Sanctioned Chinese AI Firm Sense Time Releases Image Model Built for Speed | WIRED

Overview

Sanctioned Chinese AI Firm Sense Time Releases Image Model Built for Speed

Sense Time, a Chinese AI company best known for its facial recognition technology, released a new open source model on Tuesday that it claims can both generate and interpret images far faster than top models developed by US competitors. Sense Nova U1 could help the company reclaim lost ground after it slipped from its place among the leading players in China’s AI development race.

Details

The model’s secret sauce is its ability to “read” images without translating them to text first, speeding up the process and reducing the amount of computing power required. “The model’s entire reasoning process is no longer limited to text. It can reason with images as well,” Dahua Lin, cofounder and chief scientist at Sense Time, said in an interview with WIRED.

Lin, who is also a professor of information engineering at the Chinese University of Hong Kong, says that models capable of processing images directly will enable robots to better understand the physical world in the future.

Like Deep Seek's latest flagship model, Sense Time says U1 can be powered by Chinese-made chips. “Several Chinese domestic chipmakers have finished optimizing compatibility with our new model,” Lin says. On release day, 10 Chinese chip designers, including Cambricon and Biren Technology, announced their hardware supports U1.

That flexibility matters because US export controls restrict Chinese firms from accessing the world's most advanced AI chips, particularly those used for training, which at this point are primarily developed by Western companies like Nvidia. “We will continue to push for training on more different chips,” Lin says. But he also acknowledges that Sense Time “may still need to use the best chips to ensure the speed of our iteration.”

Sense Time released U1 for free on Hugging Face and Git Hub, another sign of how Chinese companies are becoming some of the most active contributors to open source AI.

Sense Time was founded in 2014 and became a world leader in computer vision, which is used in applications like facial recognition and autonomous driving. But when Chat GPT and other AI systems powered by natural language processing became the hottest thing in the tech industry, Sense Time began struggling to turn a profit and fell behind newer Chinese startups like Deep Seek and Mini Max.

Sense Time says it hopes that releasing Sense Nova-U1 publicly for anyone to use will help it catch up with both domestic and Western AI players. Lin says the company finally made the decision last year to focus on open source because of the helpful feedback it gets from researchers, which enables the company to iterate faster. “In this day and age, being open source or closed source is not the winning factor; the speed of iteration is,” Lin explains.

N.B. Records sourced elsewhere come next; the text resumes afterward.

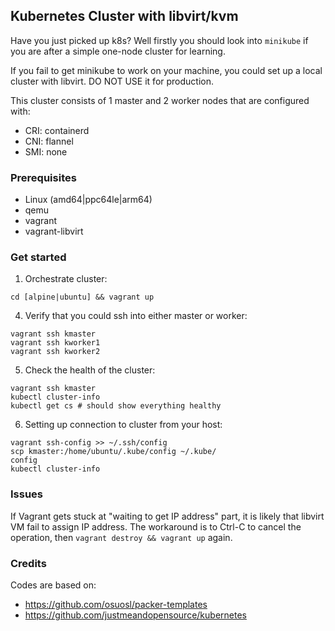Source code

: ## Kubernetes Cluster with libvirt/kvm

Have you just picked up k8s? Well firstly you should look into `minikube` if you
are after a simple one-node cluster for learning.

If you fail to get minikube to work on your machine, you could set up a local
cluster with libvirt. DO NOT USE it for production.

This cluster consists of 1 master and 2 worker nodes that are configured with:

* CRI: containerd
* CNI: flannel
* SMI: none

### Prerequisites

* Linux (amd64|ppc64le|arm64)
* qemu
* vagrant
* vagrant-libvirt

### Get started

1. Orchestrate cluster:

```
cd [alpine|ubuntu] && vagrant up
```

4. Verify that you could ssh into either master or worker:

```
vagrant ssh kmaster
vagrant ssh kworker1
vagrant ssh kworker2
```

5. Check the health of the cluster:

```
vagrant ssh kmaster
kubectl cluster-info
kubectl get cs # should show everything healthy
```

6. Setting up connection to cluster from your host:

```
vagrant ssh-config >> ~/.ssh/config
scp kmaster:/home/ubuntu/.kube/config ~/.kube/
config
kubectl cluster-info
```

### Issues

If Vagrant gets stuck at "waiting to get IP address" part, it is likely that libvirt VM fail to assign IP address.
The workaround is to Ctrl-C to cancel the operation, then `vagrant destroy && vagrant up` again. 

### Credits

Codes are based on:

* https://github.com/osuosl/packer-templates
* https://github.com/justmeandopensource/kubernetes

Going open source also helps Sense Time continue collaborating with international researchers without the interference of geopolitics. The company has been sanctioned repeatedly by the US government in recent years over allegations that its facial recognition technology helped power surveillance systems used to monitor and detain Uyghurs and other minority groups in China’s Xinjiang region. As a result, US firms are restricted from investing in Sense Time and selling certain technologies to it without a license. (Sense Time has denied the allegations.)

A sample image created using Sense Nova U1. Generated using AI

In an accompanying technical report, Sense Time claims that Sense Nova-U1 generates higher-quality images than all other open source models currently on the market. Its performance is comparable to leading Chinese closed source models like Alibaba’s Qwen and Byte Dance’s Seedream, but it still lags behind industry leaders like GPT-Image-2.0, which came out just a week ago.

But the model’s main selling point is its ability to generate images much faster than all of those models. It relies on an innovative technical structure called NEO-Unify that Sense Time previewed earlier this year.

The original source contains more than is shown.